As I pointed out the other day David Cameron's reform negotiations have got off to a bizarre start, in so far as he isn't actually asking for anything that would require a single change in any of the treaties of European Union. This makes his curious posturing with Juncker, Merkel and others even more baffling. There are two possible explanations for why Cameron would proceed in this way, and neither is especially flattering for Mr Cameron or the EU project. Or indeed the state of modern Britain.
First is the simplest and most obvious explanation, and for me the most attractive because it relies on nothing more than the duplicity and arrogance of our Prime Minister. Ties which Occam's razor can not sever. That explanation is that Cameron is making domestic policy announcements and presenting them as renegotiation of our relationship with the EU. This will allow him to make the "negotiations" seem as difficult as he likes, because he isn't actually negotiating anything. Everything he is seeking is already in the power of the British government to implement.

This amounts to duplicity of such epic proportions that it's hard to think of a parallel, and should make any thinking person suspicious of the project itself. Why would such duplicity be needed for something which most of our political establishment apparently believe is beneficial to the country?

The only mystery this explanation leaves is why other European leaders would even entertain or collude in such a transparent fraud. What do they have to gain by putting their names to this?

The second explanation however is even more depressing, but only a little bit less plausible. That is, that somewhere in the tangled mess of our membership of the European Union, it is already a requirement that even such thoroughly domestic matters as a significant reform of our welfare system must be approved by Brussels.

This would explain why other leaders are indeed taking some interest in Cameron's charade.
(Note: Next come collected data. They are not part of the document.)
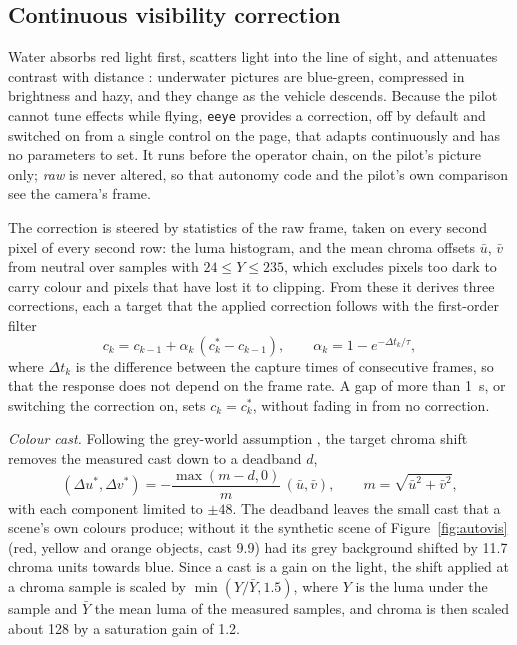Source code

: \documentclass[a4paper,fleqn]{cas-sc}
\newcommand{\eeye}{\texttt{eeye}}
\begin{document}
\subsection{Continuous visibility correction}\label{sec:autovis}

Water absorbs red light first, scatters light into the line of sight, and attenuates
contrast with distance \citep{jaffe1990,schettini2010}: underwater pictures are
blue-green, compressed in brightness and hazy, and they change as the vehicle
descends. Because the pilot cannot tune effects while flying, \eeye{} provides a
correction, off by default and switched on from a single control on the page, that
adapts continuously and has no parameters to set. It runs before the operator chain,
on the pilot's picture only; \emph{raw} is never altered, so that autonomy code and the
pilot's own comparison see the camera's frame.

The correction is steered by statistics of the raw frame, taken on every second pixel
of every second row: the luma histogram, and the mean chroma offsets $\bar u$,
$\bar v$ from neutral over samples with $24 \leq Y \leq 235$, which excludes pixels
too dark to carry colour and pixels that have lost it to clipping. From these it
derives three corrections, each a target that the applied correction follows with the
first-order filter
\begin{equation}\label{eq:smooth}
  c_k = c_{k-1} + \alpha_k\,(c^{*}_k - c_{k-1}), \qquad
  \alpha_k = 1 - e^{-\Delta t_k/\tau},
\end{equation}
where $\Delta t_k$ is the difference between the capture times of consecutive frames,
so that the response does not depend on the frame rate. A gap of more than 1~s, or
switching the correction on, sets $c_k = c^{*}_k$, without fading in from no correction.

\emph{Colour cast.} Following the grey-world assumption \citep{buchsbaum1980}, the
target chroma shift removes the measured cast down to a deadband $d$,
\begin{equation}\label{eq:cast}
  (\Delta u^{*}, \Delta v^{*}) = -\frac{\max(m - d, 0)}{m}\,(\bar u, \bar v),
  \qquad m = \sqrt{\bar u^2 + \bar v^2},
\end{equation}
with each component limited to $\pm 48$. The deadband leaves the small cast that a
scene's own colours produce; without it the synthetic scene of Figure~\ref{fig:autovis}
(red, yellow and orange objects, cast 9.9) had its grey background shifted by 11.7
chroma units towards blue. Since a cast is a gain on the light, the shift applied at a
chroma sample is scaled by $\min(Y/\bar Y, 1.5)$, where $Y$ is the luma under the
sample and $\bar Y$ the mean luma of the measured samples, and chroma is then scaled
about 128 by a saturation gain of 1.2.
\end{document}
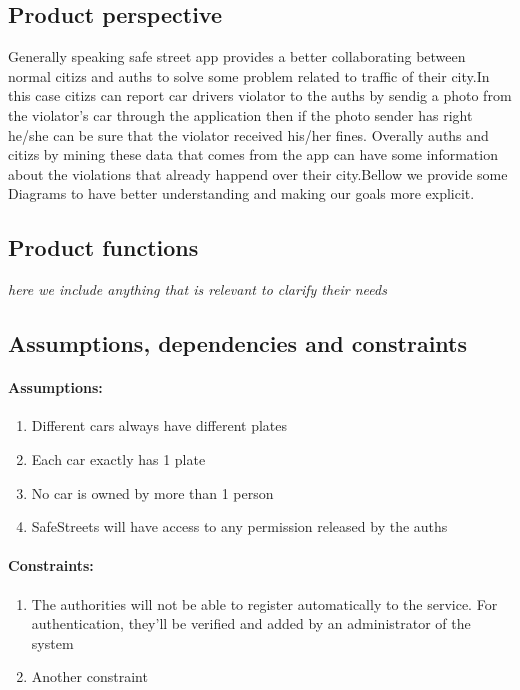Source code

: \documentclass{article}
\newcommand{\enum}[1]{\texttt{#1.\arabic*}}
\begin{document}
	\subsection{Product perspective} Generally speaking safe street app provides a better collaborating between normal citizs and auths to solve some problem related to traffic of their city.In this case citizs can report car drivers violator to the auths by sendig a photo from the violator's car through the application then if the photo sender has right he/she can be sure that the violator received his/her fines. Overally auths and citizs by mining these data that comes from the app can have some information about the violations that already happend over their city.Bellow we provide some Diagrams to have better understanding and making our goals more explicit.  
	
	\subsection{Product functions}\textit{here we include anything that is relevant to clarify their needs}
	
	\subsection{Assumptions, dependencies and constraints}
	
	\paragraph{Assumptions:}
		\begin{enumerate}[label=\enum{A}]
			\item \label{A_disjPlates} Different cars always have different plates
			\item \label{A_Single plate}Each car exactly has 1 plate
			\item \label{A_singleOwner}No car is owned by more than 1 person
			\item \label{A_accessiblePermissions}SafeStreets will have access to any permission released by the auths
		\end{enumerate}
	
	\paragraph{Constraints:}
		\begin{enumerate}[label=\enum{C}]
			\item The authorities will not be able to register automatically to the service. For authentication, they'll be verified and added by an administrator of the system
			\item Another constraint
		\end{enumerate}
	
\end{document}
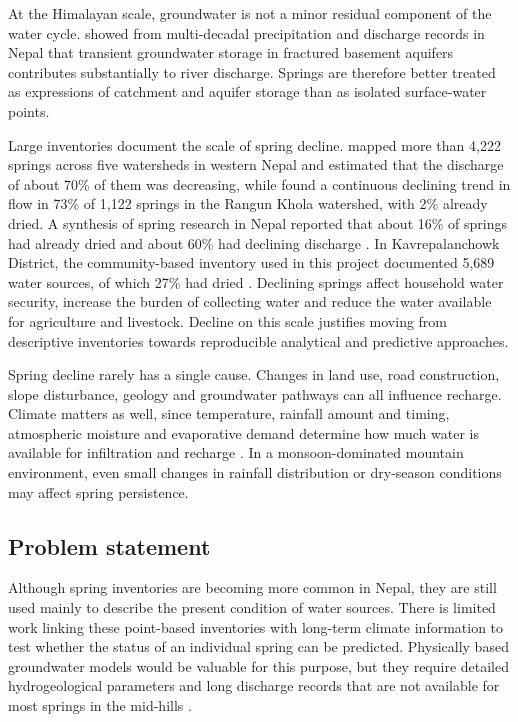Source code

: \documentclass[12pt,a4paper]{article}
\begin{document}
At the Himalayan scale, groundwater is not a minor residual component of the water cycle. \citet{andermann2012} showed from multi-decadal precipitation and discharge records in Nepal that transient groundwater storage in fractured basement aquifers contributes substantially to river discharge. Springs are therefore better treated as expressions of catchment and aquifer storage than as isolated surface-water points.

Large inventories document the scale of spring decline. \citet{adhikari2021} mapped more than 4,222 springs across five watersheds in western Nepal and estimated that the discharge of about 70\% of them was decreasing, while \citet{pandit2024} found a continuous declining trend in flow in 73\% of 1,122 springs in the Rangun Khola watershed, with 2\% already dried. A synthesis of spring research in Nepal reported that about 16\% of springs had already dried and about 60\% had declining discharge \citep{chauhan2023}. In Kavrepalanchowk District, the community-based inventory used in this project documented 5,689 water sources, of which 27\% had dried \citep{pandit2026}. Declining springs affect household water security, increase the burden of collecting water and reduce the water available for agriculture and livestock. Decline on this scale justifies moving from descriptive inventories towards reproducible analytical and predictive approaches.

Spring decline rarely has a single cause. Changes in land use, road construction, slope disturbance, geology and groundwater pathways can all influence recharge. Climate matters as well, since temperature, rainfall amount and timing, atmospheric moisture and evaporative demand determine how much water is available for infiltration and recharge \citep{sharma2019,forsythe2021,nepal2021}. In a monsoon-dominated mountain environment, even small changes in rainfall distribution or dry-season conditions may affect spring persistence.

\subsection{Problem statement}\label{sec:problem}

Although spring inventories are becoming more common in Nepal, they are still used mainly to describe the present condition of water sources. There is limited work linking these point-based inventories with long-term climate information to test whether the status of an individual spring can be predicted. Physically based groundwater models would be valuable for this purpose, but they require detailed hydrogeological parameters and long discharge records that are not available for most springs in the mid-hills \citep{poudel2017}.
\end{document}
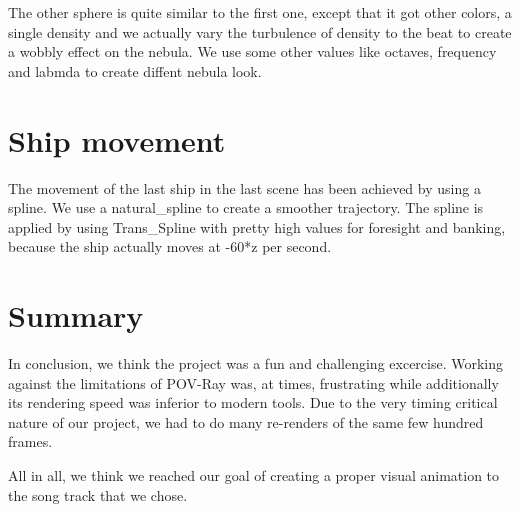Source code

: \documentclass[a4paper, 12pt]{scrartcl}
\begin{document}
    The other sphere is quite similar to the first one, except that it got other colors, a single density and we actually vary the turbulence of density to the beat to create a wobbly effect on the nebula. 
    We use some other values like octaves, frequency and labmda to create diffent nebula look.

    \section{Ship movement}
    \label{sec:spline}

    The movement of the last ship in the last scene has been achieved by using a spline. We
    use a natural\_spline to create a smoother trajectory. The spline is applied by using
    Trans\_Spline with pretty high values for foresight and banking, because the ship actually
    moves at -60*z per second.

    \section{Summary}

    In conclusion, we think the project was a fun and challenging excercise. Working against the
    limitations of POV-Ray was, at times, frustrating while additionally its rendering speed was
    inferior to modern tools. Due to the very timing critical nature of our project, we had to do
    many re-renders of the same few hundred frames.

    All in all, we think we reached our goal of creating a proper visual animation to the song
    track that we chose.
\end{document}
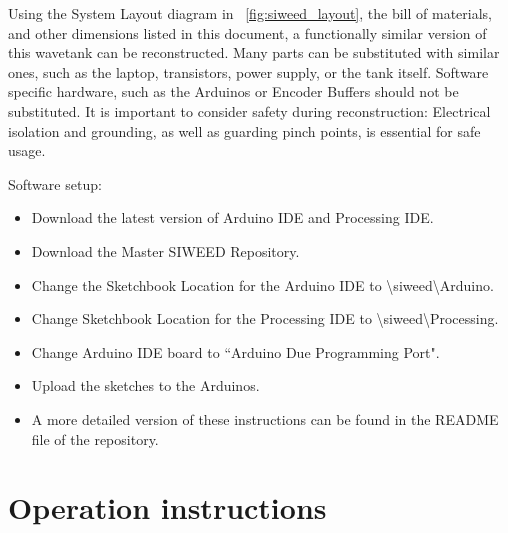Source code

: \documentclass[11pt, letterpaper]{article}
\begin{document}
Using the System Layout diagram in \figurename~\ref{fig:siweed_layout}, the bill of materials, and other dimensions listed in this document, a functionally similar version of this wavetank can be reconstructed.
Many parts can be substituted with similar ones, such as the laptop, transistors, power supply, or the tank itself.
Software specific hardware, such as the Arduinos or Encoder Buffers should not be substituted. 
It is important to consider safety during reconstruction: Electrical isolation and grounding, as well as guarding pinch points, is essential for safe usage.


Software setup:
\begin{itemize}
\item Download the latest version of Arduino IDE and Processing IDE.
\item Download the Master SIWEED Repository.
\item Change the Sketchbook Location for the Arduino IDE to \textbackslash siweed\textbackslash Arduino.
\item Change Sketchbook Location for the Processing IDE to \textbackslash siweed\textbackslash Processing.
\item Change Arduino IDE board to ``Arduino Due Programming Port".
\item Upload the sketches to the Arduinos.
\item A more detailed version of these instructions can be found in the README file of the repository.
\end{itemize}

\section{Operation instructions}
\end{document}
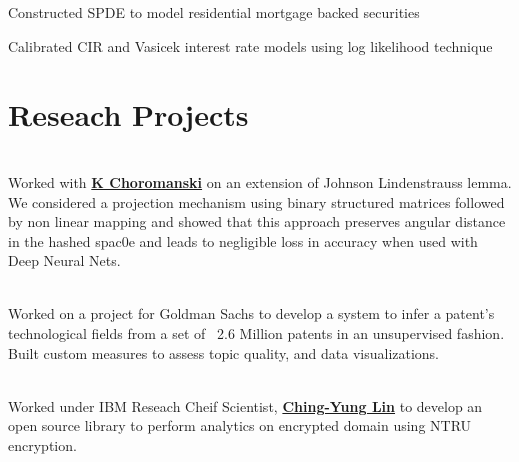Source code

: \documentclass[letterpaper]{deedy-resume} %
\begin{document}
\begin{minipage}[t]{0.66\textwidth}
\sectionspace %



\begin{tightitemize}
\item Constructed SPDE to model residential mortgage backed securities
\item Calibrated CIR and Vasicek interest rate models using log likelihood technique 
\end{tightitemize}

\sectionspace %


\section{Reseach Projects}

\\
Worked with \textbf{\href{www.kchoromanski.com}{K Choromanski}} on an extension of Johnson Lindenstrauss lemma. We considered a projection mechanism using binary structured matrices followed by non linear mapping and showed that this approach preserves angular distance in the hashed spac0e and leads to negligible loss in accuracy when used with Deep Neural Nets.

\sectionspace %


\\
Worked on a project for Goldman Sachs to develop a system to infer a patent's technological fields from a set of ~2.6 Million patents in an unsupervised fashion. Built custom measures to assess topic quality, and data visualizations.

\sectionspace %



\\
Worked under IBM Reseach Cheif Scientist, \textbf{\href{http://researcher.watson.ibm.com/researcher/view.php?person=us-chingyung}{Ching-Yung Lin}} to develop an open source library to perform analytics on encrypted domain using NTRU encryption.



\end{minipage}
\end{document}
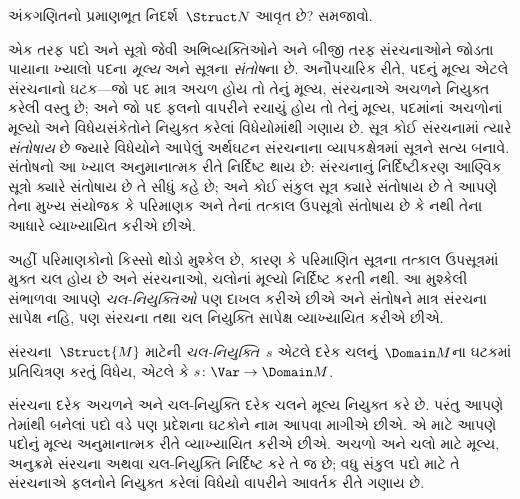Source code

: \begin{prob}
અંકગણિતનો પ્રમાણભૂત નિદર્શ~$\Struct N$ આવૃત છે? સમજાવો.
\end{prob}
\endgroup


\begingroup
\makeatletter{}\makeatother


\label{guunit:OLP-0163}


\begin{explain}
એક તરફ પદો અને સૂત્રો જેવી અભિવ્યક્તિઓને અને બીજી તરફ
સંરચનાઓને જોડતા પાયાના ખ્યાલો પદના \emph{મૂલ્ય} અને
સૂત્રના \emph{સંતોષ}ના છે. અનૌપચારિક રીતે, પદનું મૂલ્ય
એટલે સંરચનાનો ઘટક---જો પદ માત્ર અચળ હોય તો તેનું
મૂલ્ય, સંરચનાએ અચળને નિયુક્ત કરેલી વસ્તુ છે; અને જો પદ
ફલનો વાપરીને રચાયું હોય તો તેનું મૂલ્ય, પદમાંનાં અચળોનાં
મૂલ્યો અને વિધેયસંકેતોને નિયુક્ત કરેલાં વિધેયોમાંથી ગણાય છે.
સૂત્ર કોઈ સંરચનામાં ત્યારે \emph{સંતોષાય} છે જ્યારે
વિધેયોને આપેલું અર્થઘટન સંરચનાના વ્યાપકક્ષેત્રમાં સૂત્રને સત્ય
બનાવે. સંતોષનો આ ખ્યાલ અનુમાનાત્મક રીતે નિર્દિષ્ટ થાય છે:
સંરચનાનું નિર્દિષ્ટીકરણ આણ્વિક સૂત્રો ક્યારે સંતોષાય છે તે
સીધું કહે છે; અને કોઈ સંકુલ સૂત્ર ક્યારે સંતોષાય છે તે આપણે તેના
મુખ્ય સંયોજક કે પરિમાણક અને તેનાં તત્કાલ ઉપસૂત્રો સંતોષાય છે કે
નથી તેના આધારે વ્યાખ્યાયિત કરીએ છીએ.

અહીં પરિમાણકોનો કિસ્સો થોડો મુશ્કેલ છે, કારણ કે પરિમાણિત
સૂત્રના તત્કાલ ઉપસૂત્રમાં મુક્ત ચલ હોય છે અને
સંરચનાઓ, ચલોનાં મૂલ્યો નિર્દિષ્ટ કરતી નથી. આ
મુશ્કેલી સંભાળવા આપણે \emph{ચલ-નિયુક્તિઓ} પણ દાખલ કરીએ છીએ અને સંતોષને
માત્ર સંરચના સાપેક્ષ નહિ, પણ સંરચના તથા
ચલ નિયુક્તિ સાપેક્ષ વ્યાખ્યાયિત કરીએ છીએ.
\end{explain}

\begin{defn}[ચલ-નિયુક્તિ]
સંરચના~$\Struct{M}$ માટેની \emph{ચલ-નિયુક્તિ}~$s$ એટલે દરેક
ચલનું~$\Domain M$ના ઘટકમાં પ્રતિચિત્રણ કરતું વિધેય,
એટલે કે $s\colon \Var \to \Domain M$.
\end{defn}

\begin{explain}
સંરચના દરેક અચળને અને ચલ-નિયુક્તિ દરેક ચલને
મૂલ્ય નિયુક્ત કરે છે. પરંતુ આપણે તેમાંથી બનેલાં પદો વડે પણ
પ્રદેશના ઘટકોને નામ આપવા માગીએ છીએ. એ માટે આપણે પદોનું
મૂલ્ય અનુમાનાત્મક રીતે વ્યાખ્યાયિત કરીએ છીએ. અચળો અને
ચલો માટે મૂલ્ય, અનુક્રમે સંરચના અથવા ચલ-નિયુક્તિ નિર્દિષ્ટ કરે
તે જ છે; વધુ સંકુલ પદો માટે તે સંરચનાએ ફલનોને નિયુક્ત
કરેલાં વિધેયો વાપરીને આવર્તક રીતે ગણાય છે.
\end{explain}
However it would also, ironically, shine a very unkind light on the extent to which our own elected government is utterly impotent to actually govern our country. So much so that a simple change such as requiring contributions before claiming benefits must be approved by politicians and bureaucrats from another country, who have never been elected for anything by the British people, and whose stake in the matter if any gives them interests which are not aligned with, and in some cases quite contrary to the British people.

There simply are no other options beyond this unattractive dichotomy. Cameron's negotiations are either an elaborate fraud designed to hoodwink the electorate into voting for the status quo, or they are proof that we are governed by the EU to an greater extent than we had previously thought.